Lo que hoy le está pasando al Distrito de Cartagena se parece demasiado a lo que le ocurre a una persona irresponsable que usa una tarjeta de crédito sin control: gasta, gasta y gasta, cree que diferir en cuotas lo salva… hasta que llega el día en que la deuda lo ahoga. Eso mismo le está pasando a Cartagena.
La ciudad está siendo llevada a un nivel de endeudamiento peligroso, mientras el alcalde Dumek Turbay continúa anunciando obras como si el dinero fuera infinito. Pero no lo es.
Muchos cartageneros se hacen la misma pregunta: ¿De dónde sale el dinero para tantas obras? Los ingresos corrientes del Distrito han sido:
- 2024: $2,5 billones
- 2025: $3,0 billones
- 2026 (proyectado): $3,5 billones
Con esos ingresos se pagan:
- Una abultada nómina distrital
- Contratos con periodistas e influencers al servicio de la imagen del alcalde
- Arriendos de vehículos
- Arriendos de oficinas y locales
- Contratos que muchos consideran cuotas políticas
- Entonces surge la verdad incómoda:
La plata no alcanza… pero la deuda sí crece.
Desde que inició su gobierno, Dumek Turbay ha llevado al Distrito a un endeudamiento histórico. En 2024, el Concejo Distrital —sin mayor resistencia— autorizó un crédito por: $1,5 billones de pesos. Hoy esa cifra ya presiona las finanzas del Distrito y lo seguirá haciendo durante más de 20 años.
A abril de 2026: Cartagena ya acumula créditos cercanos a $1,39 billones y además, existen operaciones con organismos multilaterales y nuevos préstamos siguen apareciendo. Cartagena no está pensando en endeudarse. Ya está endeudada y la endeudó su alcalde.
Como si no fuera suficiente, la administración también adquirió:
- 50 millones de dólares (cerca de $200.000 millones) con el Banco de Desarrollo de América Latina
- 43,7 millones de dólares adicionales con el Banco Interamericano de Desarrollo (BID)
Según la administración, estos recursos financiarán:
- Malecón del Mar
- Proyectos estratégicos
- Obras de agua potable
- Saneamiento básico
- Drenaje urbano
Pero la pregunta sigue abierta: ¿Dónde están los resultados reales?
Aquí está el punto más delicado. El futuro hipotecado. Muchos de estos créditos tienen plazos de 14, 15 y hasta 20 años. Eso significa que: Las próximas administraciones pagarán la deuda que hoy se está adquiriendo. Los pagos más fuertes llegarán cuando esta administración ya no esté, es decir: el beneficio político es inmediato… pero el costo financiero será para el futuro. Se calcula que algunos compromisos se extenderán hasta el año 2041.

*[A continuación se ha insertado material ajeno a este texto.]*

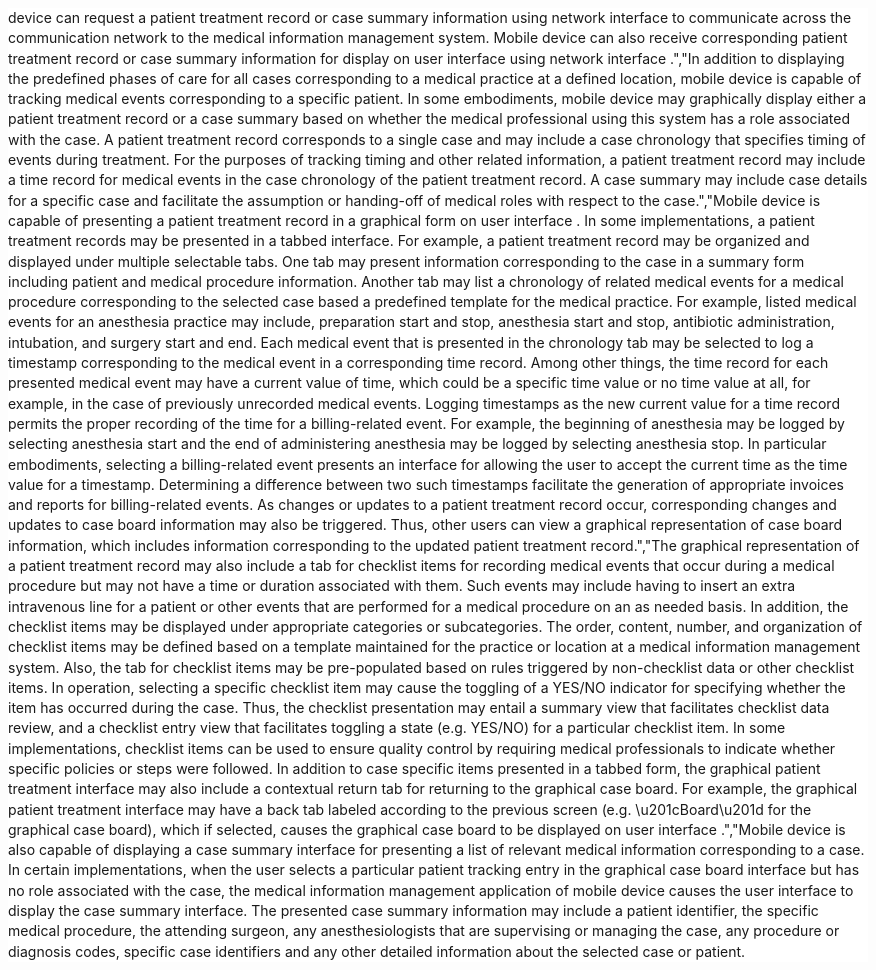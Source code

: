 device  can request a patient treatment record or case summary information using network interface  to communicate across the communication network to the medical information management system. Mobile device  can also receive corresponding patient treatment record or case summary information for display on user interface  using network interface .","In addition to displaying the predefined phases of care for all cases corresponding to a medical practice at a defined location, mobile device  is capable of tracking medical events corresponding to a specific patient. In some embodiments, mobile device  may graphically display either a patient treatment record or a case summary based on whether the medical professional using this system has a role associated with the case. A patient treatment record corresponds to a single case and may include a case chronology that specifies timing of events during treatment. For the purposes of tracking timing and other related information, a patient treatment record may include a time record for medical events in the case chronology of the patient treatment record. A case summary may include case details for a specific case and facilitate the assumption or handing-off of medical roles with respect to the case.","Mobile device  is capable of presenting a patient treatment record in a graphical form on user interface . In some implementations, a patient treatment records may be presented in a tabbed interface. For example, a patient treatment record may be organized and displayed under multiple selectable tabs. One tab may present information corresponding to the case in a summary form including patient and medical procedure information. Another tab may list a chronology of related medical events for a medical procedure corresponding to the selected case based a predefined template for the medical practice. For example, listed medical events for an anesthesia practice may include, preparation start and stop, anesthesia start and stop, antibiotic administration, intubation, and surgery start and end. Each medical event that is presented in the chronology tab may be selected to log a timestamp corresponding to the medical event in a corresponding time record. Among other things, the time record for each presented medical event may have a current value of time, which could be a specific time value or no time value at all, for example, in the case of previously unrecorded medical events. Logging timestamps as the new current value for a time record permits the proper recording of the time for a billing-related event. For example, the beginning of anesthesia may be logged by selecting anesthesia start and the end of administering anesthesia may be logged by selecting anesthesia stop. In particular embodiments, selecting a billing-related event presents an interface for allowing the user to accept the current time as the time value for a timestamp. Determining a difference between two such timestamps facilitate the generation of appropriate invoices and reports for billing-related events. As changes or updates to a patient treatment record occur, corresponding changes and updates to case board information may also be triggered. Thus, other users can view a graphical representation of case board information, which includes information corresponding to the updated patient treatment record.","The graphical representation of a patient treatment record may also include a tab for checklist items for recording medical events that occur during a medical procedure but may not have a time or duration associated with them. Such events may include having to insert an extra intravenous line for a patient or other events that are performed for a medical procedure on an as needed basis. In addition, the checklist items may be displayed under appropriate categories or subcategories. The order, content, number, and organization of checklist items may be defined based on a template maintained for the practice or location at a medical information management system. Also, the tab for checklist items may be pre-populated based on rules triggered by non-checklist data or other checklist items. In operation, selecting a specific checklist item may cause the toggling of a YES\/NO indicator for specifying whether the item has occurred during the case. Thus, the checklist presentation may entail a summary view that facilitates checklist data review, and a checklist entry view that facilitates toggling a state (e.g. YES\/NO) for a particular checklist item. In some implementations, checklist items can be used to ensure quality control by requiring medical professionals to indicate whether specific policies or steps were followed. In addition to case specific items presented in a tabbed form, the graphical patient treatment interface may also include a contextual return tab for returning to the graphical case board. For example, the graphical patient treatment interface may have a back tab labeled according to the previous screen (e.g. \u201cBoard\u201d for the graphical case board), which if selected, causes the graphical case board to be displayed on user interface .","Mobile device  is also capable of displaying a case summary interface for presenting a list of relevant medical information corresponding to a case. In certain implementations, when the user selects a particular patient tracking entry in the graphical case board interface but has no role associated with the case, the medical information management application of mobile device  causes the user interface  to display the case summary interface. The presented case summary information may include a patient identifier, the specific medical procedure, the attending surgeon, any anesthesiologists that are supervising or managing the case, any procedure or diagnosis codes, specific case identifiers and any other detailed information about the selected case or patient.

- Un concejo que guarda silencio | Otro tema preocupante: ¿Dónde está el control político? Sobre este endeudamiento: no ha habido suficiente debate, no existe claridad total en la información pública, los informes están fragmentados y la rendición de cuentas es dispersa.
En una ciudad como Cartagena —con antecedentes de corrupción, sobrecostos y obras inconclusas— esto no es un detalle menor. Es una alarma encendida.
Endeudarse no es malo… si se hace bien. Pero en Cartagena surge una pregunta inevitable: ¿Estas obras están resolviendo problemas estructurales… o maquillándolos? Porque la ciudad sigue padeciendo:
- Déficits históricos en drenaje pluvial
- Acceso desigual a servicios básicos
- Problemas de planificación urbana
- Crisis de seguridad
- Zonas vulnerables olvidadas
Si el endeudamiento no ataca estos problemas de raíz, el resultado será inevitable: Más deuda… y las mismas carencias.
Si este ritmo de endeudamiento continúa sin control, el desenlace es predecible:
- Una ciudad con grandes obras visibles… pero con unas finanzas debilitadas.
- Una ciudad con propaganda…pero con menos margen para invertir en el futuro.
- Una ciudad que, silenciosamente, se acerca a un escenario que nadie quiere pronunciar: La bancarrota financiera.